Ein 15-jähriger Gymnasiast ersticht 1999 seine Lehrerin mit mehreren Messerstichen. Ein 16-jähriger Realschüler erschießt 2000 den Schulleiter seiner Schule, schießt sich danach selbst in den Kopf und liegt seitdem im Koma. 2002 tötet der Gymnasiast Robert Steinhäuser in Erfurt 16 Menschen, darunter ein Polizist, Schüler1 und Schulpersonal. Danach richtet er sich selbst.

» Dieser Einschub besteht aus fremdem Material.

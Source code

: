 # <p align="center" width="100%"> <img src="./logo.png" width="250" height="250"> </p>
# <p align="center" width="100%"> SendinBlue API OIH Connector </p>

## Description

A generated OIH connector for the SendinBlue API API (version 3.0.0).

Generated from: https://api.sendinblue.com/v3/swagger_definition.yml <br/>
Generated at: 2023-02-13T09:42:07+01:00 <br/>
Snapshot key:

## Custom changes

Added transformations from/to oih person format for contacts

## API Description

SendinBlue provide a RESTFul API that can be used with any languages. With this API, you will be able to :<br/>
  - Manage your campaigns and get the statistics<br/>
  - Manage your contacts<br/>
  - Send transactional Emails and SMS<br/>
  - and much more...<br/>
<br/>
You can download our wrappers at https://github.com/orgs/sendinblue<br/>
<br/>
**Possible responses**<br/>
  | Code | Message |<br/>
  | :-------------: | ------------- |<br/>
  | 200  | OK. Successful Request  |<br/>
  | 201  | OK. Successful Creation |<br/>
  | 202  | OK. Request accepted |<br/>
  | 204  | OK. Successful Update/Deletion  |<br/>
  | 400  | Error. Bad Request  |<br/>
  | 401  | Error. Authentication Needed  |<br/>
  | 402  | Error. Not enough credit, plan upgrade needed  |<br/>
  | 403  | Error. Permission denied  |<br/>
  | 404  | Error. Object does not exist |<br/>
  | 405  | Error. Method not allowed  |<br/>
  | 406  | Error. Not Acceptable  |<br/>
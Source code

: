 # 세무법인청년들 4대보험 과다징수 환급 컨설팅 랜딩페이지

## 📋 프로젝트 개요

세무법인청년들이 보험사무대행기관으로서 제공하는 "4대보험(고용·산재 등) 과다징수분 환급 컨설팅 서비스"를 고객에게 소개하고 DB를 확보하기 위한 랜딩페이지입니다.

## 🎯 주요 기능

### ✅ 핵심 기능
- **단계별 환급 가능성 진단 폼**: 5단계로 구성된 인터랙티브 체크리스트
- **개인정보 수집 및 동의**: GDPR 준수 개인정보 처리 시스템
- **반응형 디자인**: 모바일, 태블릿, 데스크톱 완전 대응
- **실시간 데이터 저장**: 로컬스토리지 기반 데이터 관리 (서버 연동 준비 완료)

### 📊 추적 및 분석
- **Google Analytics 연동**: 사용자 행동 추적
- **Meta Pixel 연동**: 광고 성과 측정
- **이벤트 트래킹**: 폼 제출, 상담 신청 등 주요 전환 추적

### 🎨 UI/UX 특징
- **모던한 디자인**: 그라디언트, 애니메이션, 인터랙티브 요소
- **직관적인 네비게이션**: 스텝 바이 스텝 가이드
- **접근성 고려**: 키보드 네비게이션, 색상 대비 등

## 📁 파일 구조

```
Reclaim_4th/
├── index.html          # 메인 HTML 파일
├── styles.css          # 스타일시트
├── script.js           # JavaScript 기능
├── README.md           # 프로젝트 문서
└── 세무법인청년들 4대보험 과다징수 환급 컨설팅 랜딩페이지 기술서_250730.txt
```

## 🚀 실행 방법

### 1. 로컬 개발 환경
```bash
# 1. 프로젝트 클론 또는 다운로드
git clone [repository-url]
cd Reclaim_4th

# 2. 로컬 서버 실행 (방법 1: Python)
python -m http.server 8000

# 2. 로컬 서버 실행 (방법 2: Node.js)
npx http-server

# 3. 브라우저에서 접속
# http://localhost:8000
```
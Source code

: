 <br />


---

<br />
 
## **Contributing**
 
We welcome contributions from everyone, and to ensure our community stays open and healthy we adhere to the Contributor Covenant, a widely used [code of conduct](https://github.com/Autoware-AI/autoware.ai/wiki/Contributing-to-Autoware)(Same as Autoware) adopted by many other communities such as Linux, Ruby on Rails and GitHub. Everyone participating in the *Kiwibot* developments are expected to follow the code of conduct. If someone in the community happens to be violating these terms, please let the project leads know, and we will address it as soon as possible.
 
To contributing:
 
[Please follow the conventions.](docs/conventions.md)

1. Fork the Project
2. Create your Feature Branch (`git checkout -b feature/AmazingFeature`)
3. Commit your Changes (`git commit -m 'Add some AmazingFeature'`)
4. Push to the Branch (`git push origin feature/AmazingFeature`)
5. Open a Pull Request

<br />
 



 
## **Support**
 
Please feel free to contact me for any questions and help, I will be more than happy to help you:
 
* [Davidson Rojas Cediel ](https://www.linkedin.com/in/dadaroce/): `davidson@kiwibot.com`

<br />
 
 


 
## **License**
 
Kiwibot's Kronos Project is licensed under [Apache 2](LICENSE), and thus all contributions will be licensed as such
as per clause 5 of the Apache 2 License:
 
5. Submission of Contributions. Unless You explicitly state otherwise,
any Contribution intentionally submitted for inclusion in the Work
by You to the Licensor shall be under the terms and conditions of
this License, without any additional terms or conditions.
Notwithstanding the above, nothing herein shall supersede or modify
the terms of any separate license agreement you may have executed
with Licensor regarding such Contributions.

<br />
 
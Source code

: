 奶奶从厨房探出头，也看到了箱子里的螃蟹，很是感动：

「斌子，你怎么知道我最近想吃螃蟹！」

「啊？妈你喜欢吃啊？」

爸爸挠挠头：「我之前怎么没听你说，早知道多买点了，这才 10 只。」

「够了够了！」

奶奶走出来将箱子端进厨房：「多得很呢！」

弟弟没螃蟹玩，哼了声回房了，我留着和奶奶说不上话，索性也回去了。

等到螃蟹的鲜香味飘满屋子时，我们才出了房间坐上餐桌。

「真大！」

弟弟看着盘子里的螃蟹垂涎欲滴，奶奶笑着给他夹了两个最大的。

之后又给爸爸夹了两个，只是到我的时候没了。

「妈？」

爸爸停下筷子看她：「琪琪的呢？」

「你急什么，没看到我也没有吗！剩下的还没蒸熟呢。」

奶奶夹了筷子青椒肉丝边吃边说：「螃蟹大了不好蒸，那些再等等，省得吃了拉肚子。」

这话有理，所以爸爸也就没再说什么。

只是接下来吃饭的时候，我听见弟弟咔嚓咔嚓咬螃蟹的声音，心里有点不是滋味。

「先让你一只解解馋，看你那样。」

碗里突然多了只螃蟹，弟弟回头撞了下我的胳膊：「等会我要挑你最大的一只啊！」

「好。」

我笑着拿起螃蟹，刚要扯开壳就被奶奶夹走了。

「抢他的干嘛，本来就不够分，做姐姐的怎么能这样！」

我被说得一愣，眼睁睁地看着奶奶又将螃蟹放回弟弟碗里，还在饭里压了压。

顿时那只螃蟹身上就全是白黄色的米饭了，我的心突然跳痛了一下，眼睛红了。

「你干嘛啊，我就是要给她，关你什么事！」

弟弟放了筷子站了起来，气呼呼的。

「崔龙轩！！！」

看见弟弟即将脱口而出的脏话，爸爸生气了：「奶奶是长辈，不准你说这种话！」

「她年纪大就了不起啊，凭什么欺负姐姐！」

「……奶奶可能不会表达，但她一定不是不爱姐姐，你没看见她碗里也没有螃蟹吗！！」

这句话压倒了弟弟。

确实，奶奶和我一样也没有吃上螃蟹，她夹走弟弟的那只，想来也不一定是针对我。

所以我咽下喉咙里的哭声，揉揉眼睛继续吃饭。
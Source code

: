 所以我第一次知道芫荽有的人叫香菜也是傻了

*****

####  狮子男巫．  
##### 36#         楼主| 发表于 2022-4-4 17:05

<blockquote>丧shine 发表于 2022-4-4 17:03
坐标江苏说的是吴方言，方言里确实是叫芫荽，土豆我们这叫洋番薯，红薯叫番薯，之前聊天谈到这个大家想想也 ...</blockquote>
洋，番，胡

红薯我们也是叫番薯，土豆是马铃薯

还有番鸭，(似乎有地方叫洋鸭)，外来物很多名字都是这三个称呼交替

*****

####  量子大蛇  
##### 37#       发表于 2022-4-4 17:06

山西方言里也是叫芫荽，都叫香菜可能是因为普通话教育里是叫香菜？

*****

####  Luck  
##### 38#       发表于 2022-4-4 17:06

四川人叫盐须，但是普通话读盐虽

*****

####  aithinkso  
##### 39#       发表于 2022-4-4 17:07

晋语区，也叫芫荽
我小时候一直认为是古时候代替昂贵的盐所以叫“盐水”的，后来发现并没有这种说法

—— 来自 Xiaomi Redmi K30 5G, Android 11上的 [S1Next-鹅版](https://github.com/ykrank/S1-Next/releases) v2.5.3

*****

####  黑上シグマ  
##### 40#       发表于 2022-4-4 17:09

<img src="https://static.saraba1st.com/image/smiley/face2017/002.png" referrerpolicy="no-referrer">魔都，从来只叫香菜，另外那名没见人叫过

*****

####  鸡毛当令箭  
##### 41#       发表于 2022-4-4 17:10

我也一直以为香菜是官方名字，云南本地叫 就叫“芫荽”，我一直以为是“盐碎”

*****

Aufgrund dieser erschreckenden Taten wird vielerorts davon gesprochen, wir hätten in Deutschland bereits amerikanische Verhältnisse was die Jugendgewalt betrifft. Trotzdem spricht der ehemalige Bundeskanzler Gerhard Schröder 2002 nach dem Amoklauf von Erfurt von einem schrecklichen, aber singulären Verbrechen.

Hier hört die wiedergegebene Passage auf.